辰巳団地は京葉臨海工業地帯の企業団地として、昭和35年から41年にかけて県住宅供給公社の前身である千葉県辰巳団地建設協会が開発。まちの骨格はすでに完成しており、以来、都市計画上の図面では大きな変動はありません。
しかし、企業団地として栄え、オイルショック以降衰退し、そしてまた住宅団地として再生しつつある・・・そんな40年余りの流れは、人口の推移をたどっても、くっきり浮かび上がってきます。
昭和39年に辰巳団地が誕生、人口は9年後の48年に17,662人でピークを迎え、その後、徐々に減って、平成13年の12,394人で底をつき、その後はゆるやかにしかし確実に増えてきています。平成19年は12,714人。この6年で、約300人の人口増になっています。
老朽化し、空き室の多くなった社宅が次から次へと取り壊され、戸建てが立ち、街の風景は大きく変貌しつつあります。今までは幾分腰掛け的であった社宅住まいから、子育てするまちとして、あるいは終の住処として辰巳台を選んだ方々の活気にあふれたまちになっています。
その一方で社宅団地が壊されていくことの弊害がでてきています。公園や、緑が少なくなった、街灯が少なくなった、社宅の自治会や子ども会がなくなった、新しい住宅地には町会や防災の組織が未組織のところが多い、・・・などの住民の声が聞かれます。ちなみに辰巳台地区町会加入率は6月1日現在で64.6パーセントで、市の平均とほぼ同じですが、町会未組織区域は地図で見ると、新しく戸建ができた地域と重なっています。今後、社宅取り壊しが進むにつれ、さらに未組織区域は増えていくことが予測されます。
そんな辰巳台のもうひとつの顔、それは「辰巳ふれあいセンター」を拠点とした福祉を中心にすえてのまちづくりが市内でもっとも盛んなところであるということです。辰巳台地区では顔の見えるまちづくりとして地域ぐるみ福祉ネットワークを立ち上げて、19年目を迎えています。
先日訪問し、話をうかがったところ、利用者は1日平均77人、2006年度は年間14,410人が利用され、年間のべ1,000人以上のボランティアが関わっておられるとのことでした。子育ての会、高齢者の生きがい活動、会食・配食サービス、なかでも平成17年11月に始めた有償サービスのたすけあい「辰巳猫の手」は、辰巳地区を中心とした会員が100人を超え、市内でも先駆けのこころみとして注目されています。
そんなまちの成り立ち、まちの声を背景に、3点ほどお尋ねします。
  1. 社宅を取り壊しては新しい住宅が次々できつつありますが、町全体を俯瞰した計画が不在です。地域核として位置づけられている辰巳台のまちづくりについて、市は今後、どう展開していこうと考えていますか?
    今まちづくりは、各地で、住民との「協働」を合言葉にすすめられています。住民が主体となってまちづくりをすすめるために、市は新都市計画マスタープラン策定に先立って、各地で意見交換会を開いています。確かに住民自らが積極的にまちづくりに参加することは、大切です。しかし、新しい住宅地は町内会が未組織であったり、町内会ができるまでに時間を要したりして、「今後5年、10年を予測したまちの課題」について住民が主体となって取り組む体制がまだできていないというのが現状のように思います。未組織な地域にも働きかけて、計画的で潤いのある辰巳台のまちづくりについて、早急に住民と協議する必要があるのではないでしょうか?今後の計画をお聞かせください。
    たとえば、公園について述べますと、「都市計画による公園はすでに作ってあるので、新たに作る必要はない」との行政の回答があるのですが、社宅がほとんど取り壊されようとしている現在、社宅内の公園や緑地が急速に減っております。現在の公園占有率はどのくらいでしょうか?それは、ちはら台、国分寺台などと比べて充分な公園占有面積となっているのでしょうか?お聞かせください。
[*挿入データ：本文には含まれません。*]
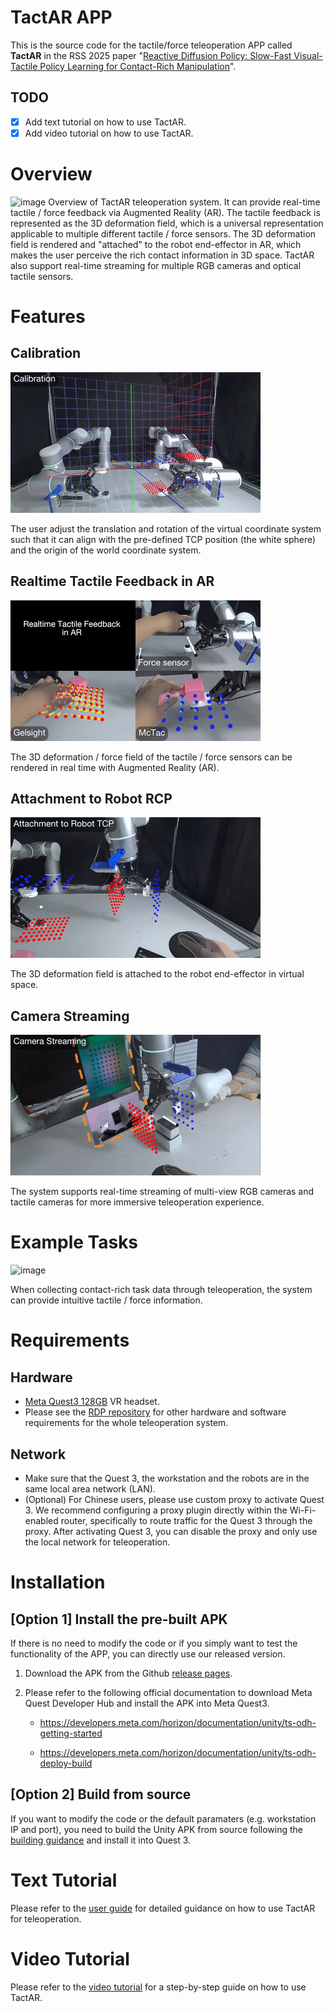 # TactAR APP

This is the source code for the tactile/force teleoperation APP called **TactAR** in the RSS 2025 paper "[Reactive Diffusion Policy: Slow-Fast Visual-Tactile Policy Learning for Contact-Rich Manipulation](https://reactive-diffusion-policy.github.io/)".

## TODO
- [x] Add text tutorial on how to use TactAR.
- [x] Add video tutorial on how to use TactAR.

# Overview
![image](./Image/TactAR.gif)
Overview of TactAR teleoperation system. It can provide real-time tactile / force feedback via Augmented Reality (AR). The tactile feedback is represented as the 3D deformation field, which is a universal representation applicable to multiple different tactile / force sensors. The 3D deformation field is rendered and "attached" to the robot end-effector in AR, which makes the user perceive the rich contact information in 3D space. TactAR also support real-time streaming for multiple RGB cameras and optical tactile sensors.

# Features
## Calibration
![image](./Image/calibration.gif)

The user adjust the translation and rotation of the virtual coordinate system such that it can align with the pre-defined TCP position (the white sphere) and the origin of the world coordinate system.

## Realtime Tactile Feedback in AR
![image](./Image/AR_feedback.gif)

The 3D deformation / force field of the tactile / force sensors can be rendered in real time with Augmented Reality (AR).

## Attachment to Robot RCP
![image](./Image/attachment.gif)

The 3D deformation field is attached to the robot end-effector in virtual space.

## Camera Streaming
![image](./Image/camera_streaming.gif)

The system supports real-time streaming of multi-view RGB cameras and tactile cameras for more immersive teleoperation experience.

# Example Tasks
![image](./Image/example_tasks.gif)

When collecting contact-rich task data through teleoperation, the system can provide intuitive tactile / force information.

# Requirements
## Hardware
- [Meta Quest3 128GB](https://www.meta.com/quest/quest-3/) VR headset.
- Please see the [RDP repository](https://github.com/xiaoxiaoxh/reactive_diffusion_policy) for other hardware and software requirements for the whole teleoperation system.

## Network
-  Make sure that the Quest 3, the workstation and the robots are in the same local area network (LAN).  
- (Optional) For Chinese users, please use custom proxy to activate Quest 3. We recommend configuring a proxy plugin directly within the Wi-Fi-enabled router, specifically to route traffic for the Quest 3 through the proxy. After activating Quest 3, you can disable the proxy and only use the local network for teleoperation.

# Installation
## [Option 1] Install the pre-built APK 
If there is no need to modify the code or if you simply want to test the functionality of the APP, you can directly use our released version.

1. Download the APK from the Github [release pages](https://github.com/xiaoxiaoxh/TactAR_APP/releases).

2. Please refer to the following official documentation to download Meta Quest Developer Hub and install the APK into Meta Quest3.

    - https://developers.meta.com/horizon/documentation/unity/ts-odh-getting-started

    - https://developers.meta.com/horizon/documentation/unity/ts-odh-deploy-build

## [Option 2] Build from source
If you want to modify the code or the default paramaters (e.g. workstation IP and port), you need to build the Unity APK from source following the [building guidance](Docs/Build.md) and install it into Quest 3.

# Text Tutorial
Please refer to the [user guide](Docs/User_Guide.md) for detailed guidance on how to use TactAR for teleoperation.

# Video Tutorial
Please refer to the [video tutorial](https://youtube.com/playlist?list=PLwrbMgBYHlQVNC91lPlLiaZPV95Ozu_jW&feature=shared) for a step-by-step guide on how to use TactAR.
  2. 東部保健福祉センターについてお尋ねします。
    現在、菊間にある東部保健福祉センターは福祉部門のみの整備であり、保健部門については、菊間保健福祉センターの「補完施設」として、辰巳台に作る計画になっているとのことです。19年度までの実施計画には「東部保健福祉センターの整備」が明記されています。
    「補完施設」に地域福祉がさかんな辰巳台の地域的特性をぜひ加味してほしいと思いますが、いかがでしょうか?拠点あっての地域福祉です。「補完施設」の内容と、いつからとりかかる予定であるのか、お聞かせください。

    また、この「補完施設」の内容については、辰巳台の住民が協議会等を組織して、その活用のしくみづくりに携わるのも一案ではないかと思いますが、いかがでしょうか。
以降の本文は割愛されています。